It is clear to me that a self-adjoint linear map on a real/complex inner product space has real eigenvalues, and its eigenspaces for distinct eigenvalues are orthogonal.
In order to prove it is diagonalisable, we also need that the geometric multiplicity of the eigenspaces equals the algebraic multiplicity. How is this done?
In particular, if the arguments differ, how is this demonstrated over $\mathbb{R}$? I have seen proofs over $\mathbb {C}$, and they use algebraic closure, so I imagine the real case is more involved, and would like to see a proof that works here.

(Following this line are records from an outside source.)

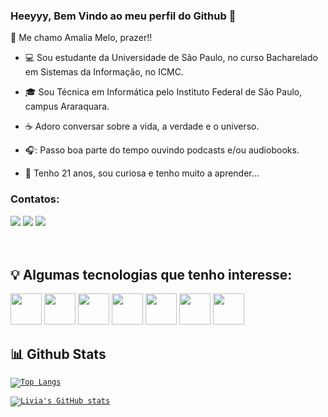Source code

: ### Heeyyy, Bem Vindo ao meu perfil do Github 👋

:high_brightness: Me chamo Amalia Melo, prazer!!

- :computer: Sou estudante da Universidade de São Paulo, no curso Bacharelado em Sistemas da Informação, no ICMC.

- :mortar_board: Sou Técnica em Informática pelo Instituto Federal de São Paulo, campus Araraquara.

- :coffee: Adoro conversar sobre a vida, a verdade e o universo.

- 🎧: Passo boa parte do tempo ouvindo podcasts e/ou audiobooks.

- 🚀 Tenho 21 anos, sou curiosa e tenho muito a aprender...



### Contatos:
<div>
<a href="https://instagram.com/amalia.melo" target="_blank"><img src="https://img.shields.io/badge/-Instagram-%23E4405F?style=for-the-badge&logo=instagram&logoColor=white" target="_blank"></a>
<a href = "mailto:amalia.melo@usp.br"><img src="https://img.shields.io/badge/Gmail-D14836?style=for-the-badge&logo=gmail&logoColor=white" target="_blank"></a>
<a href="https://www.linkedin.com/in/amália-melo" target="_blank"><img src="https://img.shields.io/badge/-LinkedIn-%230077B5?style=for-the-badge&logo=linkedin&logoColor=white" target="_blank"></a>   
</div>

</br>
</br>

## :bulb: Algumas tecnologias que tenho interesse:

<code><img src="https://cdn.jsdelivr.net/gh/devicons/devicon/icons/c/c-original.svg"  height="50"/></code>
<code><img src="https://cdn.jsdelivr.net/gh/devicons/devicon/icons/mysql/mysql-original-wordmark.svg" height="50"/></code>
<code><img src="https://cdn.jsdelivr.net/gh/devicons/devicon/icons/html5/html5-original.svg" height="50"/></code>
<code><img src="https://cdn.jsdelivr.net/gh/devicons/devicon/icons/php/php-original.svg" height="50"/></code>
<code><img src="https://cdn.jsdelivr.net/gh/devicons/devicon/icons/css3/css3-original.svg" height="50"/></code>
<code><img src="https://cdn.jsdelivr.net/gh/devicons/devicon/icons/javascript/javascript-original.svg" height="50"/></code>
<code><img src="https://cdn.jsdelivr.net/gh/devicons/devicon/icons/git/git-original.svg"   height="50"/></code>

## 📊 Github Stats

<code>[![Top Langs](https://github-readme-stats.vercel.app/api/top-langs/?username=Amaliamelo&layout=compact&theme=tokyonight)](https://github.com/Amaliamelo)</code>

<code>[![Livia's GitHub stats](https://github-readme-stats.vercel.app/api?username=Amaliamelo&theme=tokyonight&show_icons=true)](https://github.com/Amaliamelo)</code>

<br>
<!--
**Amaliamelo/Amaliamelo** is a ✨ _special_ ✨ repository because its `README.md` (this file) appears on your GitHub profile.

Here are some ideas to get you started:

- 🔭 I’m currently working on ...
- 🌱 I’m currently learning ...
- 👯 I’m looking to collaborate on ...
- 🤔 I’m looking for help with ...
- 💬 Ask me about ...
- 📫 How to reach me: ...
- 😄 Pronouns: ...
- ⚡ Fun fact: ...
-->
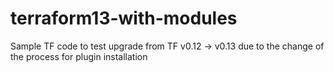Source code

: # terraform13-with-modules
Sample TF code to test upgrade from TF v0.12 -> v0.13 due to the change of the process for plugin installation
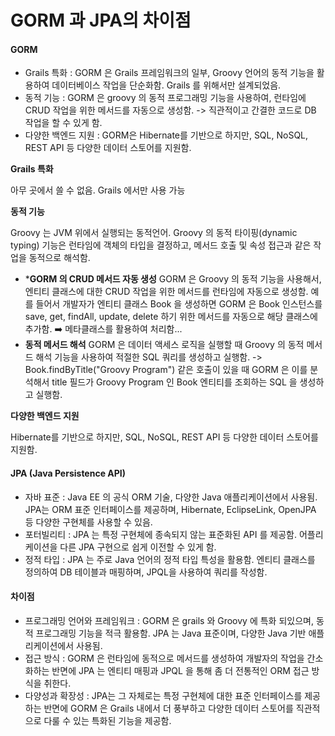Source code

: # GORM 과 JPA의 차이점

#### GORM

* Grails 특화 : GORM 은 Grails 프레임워크의 일부, Groovy 언어의 동적 기능을 활용하여 데이터베이스 작업을 단순화함. Grails 를 위해서만 설계되었음.
* 동적 기능 : GORM 은 groovy 의 동적 프로그래밍 기능을 사용하여, 런타임에 CRUD 작업을 위한 메서드를 자동으로 생성함. -> 직관적이고 간결한 코드로 DB 작업을 할 수 있게 함.
* 다양한 백엔드 지원 : GORM은 Hibernate를 기반으로 하지만, SQL, NoSQL, REST API 등 다양한 데이터 스토어를 지원함.

**Grails 특화**

아무 곳에서 쓸 수 없음. Grails 에서만 사용 가능

**동적 기능**

Groovy 는 JVM 위에서 실행되는 동적언어. Groovy 의 동적 타이핑(dynamic typing) 기능은 런타임에 객체의 타입을 결정하고, 메서드 호출 및 속성 접근과 같은 작업을 동적으로 해석함.

* \***GORM 의 CRUD 메서드 자동 생성** GORM 은 Groovy 의 동적 기능을 사용해서, 엔티티 클래스에 대한 CRUD 작업을 위한 메서드를 런타임에 자동으로 생성함. 예를 들어서 개발자가 엔티티 클래스 Book 을 생성하면 GORM 은 Book 인스턴스를 save, get, findAll, update, delete 하기 위한 메서드를 자동으로 해당 클래스에 추가함. ➡️ 메타클래스를 활용하여 처리함...
* **동적 메서드 해석** GORM 은 데이터 액세스 로직을 실행할 때 Groovy 의 동적 메서드 해석 기능을 사용하여 적절한 SQL 쿼리를 생성하고 실행함. -> Book.findByTitle("Groovy Program") 같은 호출이 있을 때 GORM 은 이를 분석해서 title 필드가 Groovy Program 인 Book 엔티티를 조회하는 SQL 을 생성하고 실행함.

**다양한 백엔드 지원**

Hibernate를 기반으로 하지만, SQL, NoSQL, REST API 등 다양한 데이터 스토어를 지원함.

#### JPA (Java Persistence API)

* 자바 표준 : Java EE 의 공식 ORM 기술, 다양한 Java 애플리케이션에서 사용됨. JPA는 ORM 표준 인터페이스를 제공하며, Hibernate, EclipseLink, OpenJPA 등 다양한 구현체를 사용할 수 있음.
* 포터빌리티 : JPA 는 특정 구현체에 종속되지 않는 표준화된 API 를 제공함. 어플리케이션을 다른 JPA 구현으로 쉽게 이전할 수 있게 함.
* 정적 타입 : JPA 는 주로 Java 언어의 정적 타입 특성을 활용함. 엔티티 클래스를 정의하여 DB 테이블과 매핑하며, JPQL을 사용하여 쿼리를 작성함.

#### 차이점

* 프로그래밍 언어와 프레임워크 : GORM 은 grails 와 Groovy 에 특화 되있으며, 동적 프로그래밍 기능을 적극 활용함. JPA 는 Java 표준이며, 다양한 Java 기반 애플리케이션에서 사용됨.
* 접근 방식 : GORM 은 런타임에 동적으로 메서드를 생성하여 개발자의 작업을 간소화하는 반면에 JPA 는 엔티티 매핑과 JPQL 을 통해 좀 더 전통적인 ORM 접근 방식을 취한다.
* 다양성과 확장성 : JPA는 그 자체로는 특정 구현체에 대한 표준 인터페이스를 제공하는 반면에 GORM 은 Grails 내에서 더 풍부하고 다양한 데이터 스토어를 직관적으로 다룰 수 있는 특화된 기능을 제공함.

By induction. Let $T$ be a real self-adjoint endomorphism of a real IPS, $V$. Let $\lambda$ be an eigenvalue of $T$ since $T$ is self-adjoint, $T$ has a real eigenvalue. Then by definition, there is a $\lambda$-eigenvector $v$ for $T$. Let $V'=\{v\}^\perp$. Then since $T$ is self-adjoint, if $w\in V'$, then $\langle Tw,v\rangle = \langle w,Tv\rangle=\langle w,\lambda v\rangle= 0$. Thus $V'$ is $T$-invariant. Hence $V$ splits as a direct sum $\Bbb{R}v\oplus V'$ and $T$ splits with it as $T=\lambda \oplus T|_{V'}$. Then by induction $T|_{V'}$ has an orthonormal basis of eigenvectors, and together with $v$, these give an orthonormal basis for $V$ consisting of eigenvectors of $T$.
This argument doesn't depend on the base field being $\Bbb{R}$ or $\Bbb{C}$, but I assumed it was $\Bbb{R}$ to make the writing simpler.